Salah Duwayyat, père de Shuruk, dans Al Jazeera
Elle avait 18 ans lorsqu’elle a été arrêtée par les forces israéliennes. quand il est rentré chez lui. Il a été touché par quatre coups de feu, ce qui l’a laissé dans un état critique. « Je n’ai jamais cru que ma fille voudrait poignarder les colons. Shuruk est délicat et ne peut même pas blesser une mouche », dit son père, Salah, qui espère serrer à nouveau sa fille dans ses bras bientôt lorsqu’elle sera libre.

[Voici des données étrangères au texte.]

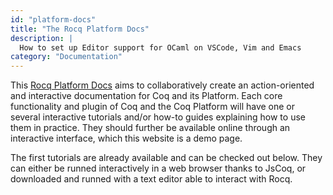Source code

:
 ```yaml
---
id: "platform-docs"
title: "The Rocq Platform Docs"
description: |
  How to set up Editor support for OCaml on VSCode, Vim and Emacs
category: "Documentation"
---
```


This [Rocq Platform Docs](https://coq.inria.fr/platform-docs/) aims to collaboratively create an action-oriented and interactive documentation for Coq and its Platform. Each core functionality and plugin of Coq and the Coq Platform will have one or several interactive tutorials and/or how-to guides explaining how to use them in practice. They should further be available online through an interactive interface, which this website is a demo page.

The first tutorials are already available and can be checked out below. They can either be runned interactively in a web browser thanks to JsCoq, or downloaded and runned with a text editor able to interact with Rocq.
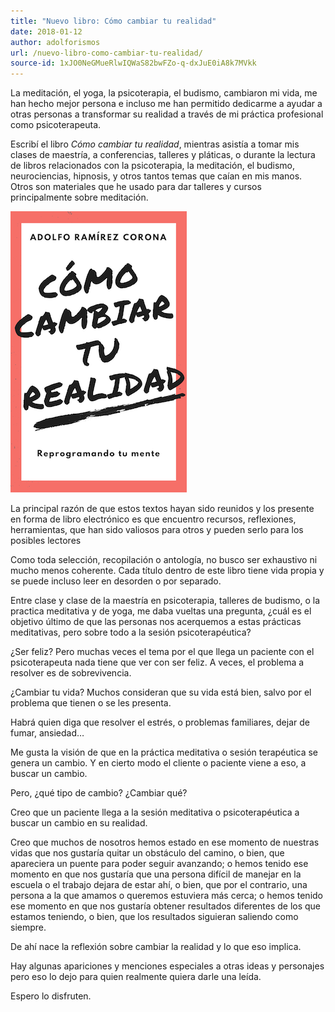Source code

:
 ```yaml
---
title: "Nuevo libro: Cómo cambiar tu realidad"
date: 2018-01-12
author: adolforismos
url: /nuevo-libro-como-cambiar-tu-realidad/
source-id: 1xJO0NeGMueRlwIQWaS82bwFZo-q-dxJuE0iA8k7MVkk
---
```



La meditación, el yoga, la psicoterapia, el budismo, cambiaron mi vida, me han hecho mejor persona e incluso me han permitido dedicarme a ayudar a otras personas a transformar su realidad a través de mi práctica profesional como psicoterapeuta.

Escribí el libro _Cómo cambiar tu realidad_, mientras asistía a tomar mis clases de maestría, a conferencias, talleres y pláticas, o durante la lectura de libros relacionados con la psicoterapia, la meditación, el budismo, neurociencias, hipnosis, y otros tantos temas que caían en mis manos. Otros son materiales que he usado para dar talleres y cursos principalmente sobre meditación.

![Cómo cambiar tu realidad](/img/como-cambiar-tu-realidad-th.png)

<!--more-->

La principal razón de que estos textos hayan sido reunidos y los presente en forma de libro electrónico es que encuentro recursos, reflexiones, herramientas, que han sido valiosos para otros y pueden serlo para los posibles lectores

Como toda selección, recopilación o antología, no busco ser exhaustivo ni mucho menos coherente. Cada título dentro de este libro tiene vida propia y se puede incluso leer en desorden o por separado.

Entre clase y clase de la maestría en psicoterapia, talleres de budismo, o la practica meditativa y de yoga, me daba vueltas una pregunta, ¿cuál es el objetivo último de que las personas nos acerquemos a estas prácticas meditativas, pero sobre todo a la sesión psicoterapéutica?

¿Ser feliz? Pero muchas veces el tema por el que llega un paciente con el psicoterapeuta nada tiene que ver con ser feliz. A veces, el problema a resolver es de sobrevivencia. 

¿Cambiar tu vida? Muchos consideran que su vida está bien, salvo por el problema que tienen o se les presenta.

Habrá quien diga que resolver el estrés, o problemas familiares, dejar de fumar, ansiedad…

Me gusta la visión de que en la práctica meditativa o sesión terapéutica se genera un cambio. Y en cierto modo el cliente o paciente viene a eso, a buscar un cambio.

Pero, ¿qué tipo de cambio? ¿Cambiar qué?

Creo que un paciente llega a la sesión meditativa o psicoterapéutica a buscar un cambio en su realidad. 

Creo que muchos de nosotros hemos estado en ese momento de nuestras vidas que nos gustaría quitar un obstáculo del camino, o bien, que apareciera un puente para poder seguir avanzando; o hemos tenido ese momento en que nos gustaría que una persona difícil de manejar en la escuela o el trabajo dejara de estar ahí, o bien, que por el contrario, una persona a la que amamos o queremos estuviera más cerca; o hemos tenido ese momento en que nos gustaría obtener resultados diferentes de los que estamos teniendo, o bien, que los resultados siguieran saliendo como siempre.

De ahí nace la reflexión sobre cambiar la realidad y lo que eso implica.

Hay algunas apariciones y menciones especiales a otras ideas y personajes pero eso lo dejo para quien realmente quiera darle una leída.

Espero lo disfruten.

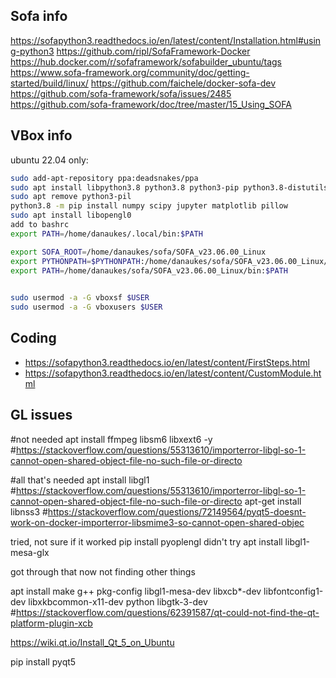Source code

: ## Sofa info

https://sofapython3.readthedocs.io/en/latest/content/Installation.html#using-python3
https://github.com/ripl/SofaFramework-Docker
https://hub.docker.com/r/sofaframework/sofabuilder_ubuntu/tags
https://www.sofa-framework.org/community/doc/getting-started/build/linux/
https://github.com/faichele/docker-sofa-dev
https://github.com/sofa-framework/sofa/issues/2485
https://github.com/sofa-framework/doc/tree/master/15_Using_SOFA



## VBox info

ubuntu 22.04 only:

```bash
sudo add-apt-repository ppa:deadsnakes/ppa
sudo apt install libpython3.8 python3.8 python3-pip python3.8-distutils #https://stackoverflow.com/questions/77233855/why-did-i-got-an-error-modulenotfounderror-no-module-named-distutils
sudo apt remove python3-pil
python3.8 -m pip install numpy scipy jupyter matplotlib pillow
sudo apt install libopengl0
add to bashrc
export PATH=/home/danaukes/.local/bin:$PATH

export SOFA_ROOT=/home/danaukes/sofa/SOFA_v23.06.00_Linux
export PYTHONPATH=$PYTHONPATH:/home/danaukes/sofa/SOFA_v23.06.00_Linux/plugins/SofaPython3/lib/python3/site-packages
export PATH=/home/danaukes/sofa/SOFA_v23.06.00_Linux/bin:$PATH

     
sudo usermod -a -G vboxsf $USER 
sudo usermod -a -G vboxusers $USER 

```



## Coding


* <https://sofapython3.readthedocs.io/en/latest/content/FirstSteps.html>
* <https://sofapython3.readthedocs.io/en/latest/content/CustomModule.html>

## GL issues

#not needed
apt install ffmpeg libsm6 libxext6  -y #https://stackoverflow.com/questions/55313610/importerror-libgl-so-1-cannot-open-shared-object-file-no-such-file-or-directo

#all that's needed
apt install libgl1 #https://stackoverflow.com/questions/55313610/importerror-libgl-so-1-cannot-open-shared-object-file-no-such-file-or-directo
apt-get install libnss3 #https://stackoverflow.com/questions/72149564/pyqt5-doesnt-work-on-docker-importerror-libsmime3-so-cannot-open-shared-objec

tried, not sure if it worked
pip install pyoplengl
didn't try
apt install libgl1-mesa-glx


got through that now not finding other things

apt install make g++ pkg-config libgl1-mesa-dev libxcb*-dev libfontconfig1-dev libxkbcommon-x11-dev python libgtk-3-dev #https://stackoverflow.com/questions/62391587/qt-could-not-find-the-qt-platform-plugin-xcb

https://wiki.qt.io/Install_Qt_5_on_Ubuntu


pip install pyqt5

Plusieurs témoins palestiniens ont déclaré avoir vu un colon israélien tenter de prendre le hijab en marchant dans un acte de provocation. Elle a évité le colon et les forces israéliennes ont tiré plusieurs coups de feu. Il avait commencé son premier semestre à l’Université de Belén, où il étudiait la géographie et l’histoire.
Awatif Jaradat, mère jusqu’au bout
Les forces israéliennes arrêtées Awatif Jaradat, 50 ans, avec son plus jeune fils, Ghait, qui avait 18 ans à l’époque. Un autre de ses fils, Omar, 21 ans, a été emprisonné et deux mois plus tard, un autre nommé Muntaser.
Ils ont accusé Ghait d’avoir mené une attaque au cours de laquelle un colon israélien a été tué et deux autres blessés. Il a été condamné à la prison à vie et à 50 ans supplémentaires. « Israël a accusé ma mère d’incitation à la haine pour avoir déclaré aux médias qu’elle était fière que ses enfants résistent à l’occupation. Ils voulaient une longue peine, de neuf à 15 ans », a déclaré Muntaser à Al Jazeera. « C’était une vengeance contre ma famille« .
Il affirme fièrement que sa mère s’occupait d’une collègue, Fatima Shaheen, arrêtée en avril. À la suite des tirs des soldats, Fatima est devenue paralysée. C’est aussi sur la liste.